■ **Task prompt**
If a line below contains the word "chiamare", count it. Please give the total and nothing else.

■ **Saved entries**
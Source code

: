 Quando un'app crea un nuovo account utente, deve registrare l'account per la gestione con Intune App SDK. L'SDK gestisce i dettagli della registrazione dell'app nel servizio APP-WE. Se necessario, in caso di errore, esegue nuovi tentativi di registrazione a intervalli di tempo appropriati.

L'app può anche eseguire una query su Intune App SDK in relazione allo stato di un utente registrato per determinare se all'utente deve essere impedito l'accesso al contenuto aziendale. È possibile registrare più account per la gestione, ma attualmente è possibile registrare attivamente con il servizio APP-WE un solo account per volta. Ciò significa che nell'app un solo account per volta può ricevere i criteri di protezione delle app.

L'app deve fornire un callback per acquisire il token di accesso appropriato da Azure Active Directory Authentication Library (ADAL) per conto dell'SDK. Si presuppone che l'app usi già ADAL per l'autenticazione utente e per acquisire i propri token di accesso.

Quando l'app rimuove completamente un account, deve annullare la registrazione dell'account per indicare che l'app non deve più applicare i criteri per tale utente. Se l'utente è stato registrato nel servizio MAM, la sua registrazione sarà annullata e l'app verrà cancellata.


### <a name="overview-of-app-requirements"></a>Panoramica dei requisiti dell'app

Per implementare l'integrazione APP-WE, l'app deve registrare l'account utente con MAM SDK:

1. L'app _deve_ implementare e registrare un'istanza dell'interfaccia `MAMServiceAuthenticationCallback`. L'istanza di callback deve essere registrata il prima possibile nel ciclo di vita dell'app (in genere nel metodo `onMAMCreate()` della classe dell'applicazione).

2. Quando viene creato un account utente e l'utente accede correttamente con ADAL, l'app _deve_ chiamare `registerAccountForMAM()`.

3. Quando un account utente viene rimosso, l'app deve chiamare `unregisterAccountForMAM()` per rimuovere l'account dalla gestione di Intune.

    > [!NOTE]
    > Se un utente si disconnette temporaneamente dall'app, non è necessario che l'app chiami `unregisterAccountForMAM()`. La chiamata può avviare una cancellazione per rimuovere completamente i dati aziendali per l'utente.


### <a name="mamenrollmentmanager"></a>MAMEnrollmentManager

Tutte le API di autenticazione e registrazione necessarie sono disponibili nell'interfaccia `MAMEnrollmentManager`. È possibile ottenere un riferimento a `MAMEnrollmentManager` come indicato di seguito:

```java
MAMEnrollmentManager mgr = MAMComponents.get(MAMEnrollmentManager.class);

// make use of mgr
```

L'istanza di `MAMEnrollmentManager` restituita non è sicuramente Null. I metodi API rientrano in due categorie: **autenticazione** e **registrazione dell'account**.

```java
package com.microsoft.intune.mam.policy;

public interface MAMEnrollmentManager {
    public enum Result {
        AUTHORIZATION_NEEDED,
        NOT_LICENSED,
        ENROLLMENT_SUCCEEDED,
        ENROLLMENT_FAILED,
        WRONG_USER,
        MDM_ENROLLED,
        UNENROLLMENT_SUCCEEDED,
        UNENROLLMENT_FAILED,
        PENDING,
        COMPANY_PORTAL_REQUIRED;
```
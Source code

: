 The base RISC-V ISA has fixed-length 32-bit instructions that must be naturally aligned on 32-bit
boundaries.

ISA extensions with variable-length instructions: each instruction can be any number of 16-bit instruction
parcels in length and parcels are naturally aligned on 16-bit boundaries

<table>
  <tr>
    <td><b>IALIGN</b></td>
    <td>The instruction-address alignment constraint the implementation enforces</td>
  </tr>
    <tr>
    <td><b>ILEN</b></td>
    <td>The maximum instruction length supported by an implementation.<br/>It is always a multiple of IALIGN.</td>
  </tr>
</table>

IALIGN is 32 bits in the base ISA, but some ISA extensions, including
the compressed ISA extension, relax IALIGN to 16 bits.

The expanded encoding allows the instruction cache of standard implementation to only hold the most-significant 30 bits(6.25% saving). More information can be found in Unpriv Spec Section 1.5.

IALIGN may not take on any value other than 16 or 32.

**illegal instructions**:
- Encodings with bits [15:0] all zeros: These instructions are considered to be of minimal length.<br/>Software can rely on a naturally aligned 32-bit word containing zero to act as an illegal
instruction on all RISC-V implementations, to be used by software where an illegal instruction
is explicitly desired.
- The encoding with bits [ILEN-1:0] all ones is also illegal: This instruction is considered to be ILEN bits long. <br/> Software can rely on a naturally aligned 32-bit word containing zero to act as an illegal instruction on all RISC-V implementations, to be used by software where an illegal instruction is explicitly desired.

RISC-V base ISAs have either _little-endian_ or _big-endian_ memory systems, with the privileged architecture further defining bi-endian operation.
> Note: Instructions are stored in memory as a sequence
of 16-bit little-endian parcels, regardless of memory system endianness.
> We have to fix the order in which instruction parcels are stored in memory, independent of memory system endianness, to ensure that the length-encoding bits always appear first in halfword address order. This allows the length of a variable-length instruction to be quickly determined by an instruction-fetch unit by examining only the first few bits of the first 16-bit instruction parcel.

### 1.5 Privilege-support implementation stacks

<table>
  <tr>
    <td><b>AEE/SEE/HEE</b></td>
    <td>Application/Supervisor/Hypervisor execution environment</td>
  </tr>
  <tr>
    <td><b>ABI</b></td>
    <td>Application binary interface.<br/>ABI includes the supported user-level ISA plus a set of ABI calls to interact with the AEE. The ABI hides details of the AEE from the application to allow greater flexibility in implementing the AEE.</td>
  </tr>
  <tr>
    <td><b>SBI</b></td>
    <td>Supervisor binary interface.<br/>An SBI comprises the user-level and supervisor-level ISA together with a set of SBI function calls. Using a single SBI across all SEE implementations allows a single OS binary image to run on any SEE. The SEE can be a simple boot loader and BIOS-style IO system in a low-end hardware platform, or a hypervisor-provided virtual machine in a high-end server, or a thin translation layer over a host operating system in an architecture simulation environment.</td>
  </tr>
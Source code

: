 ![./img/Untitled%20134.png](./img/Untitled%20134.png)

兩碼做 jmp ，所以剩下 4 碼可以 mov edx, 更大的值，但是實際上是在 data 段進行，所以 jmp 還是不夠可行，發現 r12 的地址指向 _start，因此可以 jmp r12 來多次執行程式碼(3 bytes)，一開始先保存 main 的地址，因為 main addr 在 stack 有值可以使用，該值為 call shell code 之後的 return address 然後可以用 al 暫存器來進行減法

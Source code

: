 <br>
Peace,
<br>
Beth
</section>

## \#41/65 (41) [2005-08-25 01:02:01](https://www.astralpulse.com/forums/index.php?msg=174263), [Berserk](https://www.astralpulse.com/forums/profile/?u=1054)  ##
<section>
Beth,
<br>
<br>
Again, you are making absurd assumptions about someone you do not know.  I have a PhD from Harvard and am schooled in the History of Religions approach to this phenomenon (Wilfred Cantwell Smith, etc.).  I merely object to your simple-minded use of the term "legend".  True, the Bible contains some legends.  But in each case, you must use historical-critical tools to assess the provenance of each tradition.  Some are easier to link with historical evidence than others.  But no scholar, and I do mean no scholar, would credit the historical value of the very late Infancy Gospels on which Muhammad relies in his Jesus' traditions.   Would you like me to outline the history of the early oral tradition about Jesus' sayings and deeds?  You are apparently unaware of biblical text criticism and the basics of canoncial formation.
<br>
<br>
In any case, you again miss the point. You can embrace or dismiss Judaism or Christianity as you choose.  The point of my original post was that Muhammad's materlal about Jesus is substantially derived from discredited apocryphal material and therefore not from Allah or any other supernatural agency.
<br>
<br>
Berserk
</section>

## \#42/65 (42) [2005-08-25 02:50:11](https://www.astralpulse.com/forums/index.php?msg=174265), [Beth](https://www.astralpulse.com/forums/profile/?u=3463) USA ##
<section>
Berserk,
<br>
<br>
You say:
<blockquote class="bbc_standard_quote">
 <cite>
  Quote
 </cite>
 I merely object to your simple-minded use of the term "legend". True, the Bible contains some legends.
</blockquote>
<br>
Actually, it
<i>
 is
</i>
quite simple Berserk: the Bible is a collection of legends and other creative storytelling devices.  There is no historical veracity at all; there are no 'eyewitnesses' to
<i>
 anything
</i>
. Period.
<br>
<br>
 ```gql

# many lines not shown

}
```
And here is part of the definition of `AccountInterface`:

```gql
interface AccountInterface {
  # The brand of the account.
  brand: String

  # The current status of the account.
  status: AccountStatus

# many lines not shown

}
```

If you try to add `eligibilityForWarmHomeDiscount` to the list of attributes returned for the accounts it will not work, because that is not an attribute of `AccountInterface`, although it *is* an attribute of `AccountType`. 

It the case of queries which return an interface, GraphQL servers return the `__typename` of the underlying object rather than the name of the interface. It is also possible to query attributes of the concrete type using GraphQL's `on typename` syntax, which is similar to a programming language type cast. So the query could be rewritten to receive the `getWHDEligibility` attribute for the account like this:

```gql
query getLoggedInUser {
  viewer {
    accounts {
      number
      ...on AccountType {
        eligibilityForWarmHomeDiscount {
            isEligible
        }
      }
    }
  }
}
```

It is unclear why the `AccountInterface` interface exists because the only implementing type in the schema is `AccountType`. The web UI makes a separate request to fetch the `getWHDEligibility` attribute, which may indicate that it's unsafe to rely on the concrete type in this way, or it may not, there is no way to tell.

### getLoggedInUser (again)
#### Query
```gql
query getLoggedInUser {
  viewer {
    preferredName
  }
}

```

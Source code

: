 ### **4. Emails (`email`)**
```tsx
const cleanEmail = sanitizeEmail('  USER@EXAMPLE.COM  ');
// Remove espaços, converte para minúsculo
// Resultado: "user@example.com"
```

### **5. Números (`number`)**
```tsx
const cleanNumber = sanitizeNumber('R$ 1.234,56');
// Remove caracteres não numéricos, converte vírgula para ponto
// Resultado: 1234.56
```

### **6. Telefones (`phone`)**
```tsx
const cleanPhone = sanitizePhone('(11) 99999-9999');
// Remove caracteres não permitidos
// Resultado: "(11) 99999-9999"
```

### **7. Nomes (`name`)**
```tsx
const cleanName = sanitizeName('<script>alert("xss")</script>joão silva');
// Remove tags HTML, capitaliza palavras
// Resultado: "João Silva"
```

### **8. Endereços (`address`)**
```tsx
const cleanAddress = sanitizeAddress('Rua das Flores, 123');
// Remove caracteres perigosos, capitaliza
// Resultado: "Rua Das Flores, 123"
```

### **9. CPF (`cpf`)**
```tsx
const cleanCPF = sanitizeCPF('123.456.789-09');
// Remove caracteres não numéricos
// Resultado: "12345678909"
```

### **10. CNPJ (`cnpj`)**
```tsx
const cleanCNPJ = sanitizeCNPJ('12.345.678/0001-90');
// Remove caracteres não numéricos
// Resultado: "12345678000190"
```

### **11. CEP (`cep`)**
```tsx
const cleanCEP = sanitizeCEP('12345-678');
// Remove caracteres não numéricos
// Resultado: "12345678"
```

■ **Result for this task**
2